На мгновение в комнате повисла тишина, которую нарушил сам же епископ Гдовский:

– Необходимо в ближайшие дни написать обращение и определить состав нашей делегации. Отец Феодор, Михаил Александрович, обращением я прошу озаботиться вас.

Протоиерей Андреев и его московский гость взялись за дело незамедлительно. Уже через несколько дней они зачитали составленный документ на очередном собрании у владыки Димитрия. Несмотря на ранее оговоренные акценты, авторы всё же придали обращению форму фактического заявления о формальном отходе, в необходимости которого были убеждены. В письме говорилось следующее:

«Мы, Ваше Высокопреосвященство, как, вероятно, и большинство православных людей, не находим, чтобы дела Ваши последние были совершенны пред Богом нашим (Апок. 3,2).

…Вы, Ваше Высокопреосвященство, захотели как бы помочь Церкви и исходатайствовать для нее у гражданской власти некоторые права. Но какою ценою Вы этого добились? Тою, которая для многих православных людей станет и уже становится «ценою крови» (Мф. 27, 6).

Правда, Вы действовали не единолично, а как бы от лица Церкви, блюстителем патриаршего престола которой Вы являлись, но Вы вышли далеко за границы своих полномочий. В самом деле, ведь Ваши полномочия восходят к патриаршим и ими определяются, патриарх зависит от поместного собора, а собор является выразителем голоса всей Русской Церкви. Эти три ступени церковного священноначалия были перед Вашими глазами, когда Вы составляли свое послание. Как же совершили восхождение по ним к первоисточнику своих прав?

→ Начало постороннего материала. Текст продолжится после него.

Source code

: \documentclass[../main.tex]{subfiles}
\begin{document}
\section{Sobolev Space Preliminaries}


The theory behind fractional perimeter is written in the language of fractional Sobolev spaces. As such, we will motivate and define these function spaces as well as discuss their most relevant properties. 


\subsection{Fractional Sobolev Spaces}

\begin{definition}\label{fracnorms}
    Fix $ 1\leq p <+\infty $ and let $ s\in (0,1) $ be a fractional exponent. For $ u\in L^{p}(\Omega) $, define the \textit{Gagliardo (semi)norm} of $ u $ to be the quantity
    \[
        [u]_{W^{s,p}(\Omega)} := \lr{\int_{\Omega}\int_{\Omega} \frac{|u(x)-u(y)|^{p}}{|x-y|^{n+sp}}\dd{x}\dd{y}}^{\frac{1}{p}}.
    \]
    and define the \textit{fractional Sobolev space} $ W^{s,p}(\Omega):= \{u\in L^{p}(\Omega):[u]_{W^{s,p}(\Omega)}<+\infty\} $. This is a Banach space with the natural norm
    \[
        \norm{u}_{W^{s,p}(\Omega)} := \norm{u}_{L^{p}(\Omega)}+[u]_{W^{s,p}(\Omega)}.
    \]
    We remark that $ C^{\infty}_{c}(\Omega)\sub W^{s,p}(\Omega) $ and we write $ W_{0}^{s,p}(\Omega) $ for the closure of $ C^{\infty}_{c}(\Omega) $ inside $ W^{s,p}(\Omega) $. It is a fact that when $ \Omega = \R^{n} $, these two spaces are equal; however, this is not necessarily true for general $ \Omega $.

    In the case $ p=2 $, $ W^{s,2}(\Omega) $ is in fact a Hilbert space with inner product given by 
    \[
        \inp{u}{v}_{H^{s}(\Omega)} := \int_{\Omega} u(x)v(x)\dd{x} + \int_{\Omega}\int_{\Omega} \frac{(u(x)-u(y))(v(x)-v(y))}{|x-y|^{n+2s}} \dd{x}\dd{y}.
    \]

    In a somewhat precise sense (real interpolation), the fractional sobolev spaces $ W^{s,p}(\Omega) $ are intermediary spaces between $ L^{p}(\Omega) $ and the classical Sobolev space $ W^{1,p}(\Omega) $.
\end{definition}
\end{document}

Вы начали с патриарха. Здесь, на пути к нему, пред Вами стал его местоблюститель. Он был уже лишен места своего служения и отправлен в ссылку тою самою властью, у которой Вы искали для Церкви новых прав, и молча свидетельствовал пред лицом всей Русской Церкви, что его (ее) горести не суть горести этой власти, как утверждает Ваше послание, а есть все та же наша общая, православная скорбь. Вы поняли, что Вам невозможно оправдать Ваш образ действий именем того, кого Вы ближайшим образом замещали: и вот, минуя местоблюстителя, даже не вспомнив о нем в своем послании, Вы через его ссыльную голову как бы протянули руку к самому патриарху. На основании некоторых неясных, не засвидетельствованных еще прижизненных и устных слов почившего о каких-то «годочках трех», в течение которых покойный патриарх будто бы предполагал осуществить дело, тождественно с Вашим, если бы ему не помешала смерть. Вы установили эту призрачную связь свою с патриархом в то время, как его ближайший заместитель, вероятно, лучше Вашего посвященный в намерения почившего патриарха, предпочел эти три роковые года провести в ссылках, вместо того, чтобы в течение их поработать в якобы завещанном ему патриархом направлении.

Установив таким образом искусственную связь с патриархом, Вы обратились к следующей ступени – поместному собору. Но здесь, не найдя в деяниях собора ближайшего, последнего ничего, что бы уполномочивало Вас на те отношения с Гражданскими властями, которые установлены в Вашем послании, и даже, напротив, в постановлении от 2/15 августа 1918 г. встретив решение, противное Вашему, Вы, конечно, не стали искать подтверждений в деяниях соборов более древних и потому предпочли обратиться к собору еще только грядущему. Он, утверждаете Вы в послании, разрешит и вопрос о высшем церковном управлении, и о «раздирающих ризу Христову», т. е., очевидно, о новейших раскольниках или еретиках, и совершит ряд других деяний, но о котором Вы не сказали, что он подвергнет рассмотрению и самое послание, и все, что будет совершено именем последнего еще до собора. Следовательно, то не будет совершенный поместный собор, а лишь какое-то новое исполнительное при Вашей особе учреждение. Более того, призванный установить новый вид высшего церковного управления, он, очевидно, отменит и то самое патриаршество, связью с которым Вы только что попытались обосновать свое послание. Ужели Вы не видите, в какой Вы попали заколдованный круг?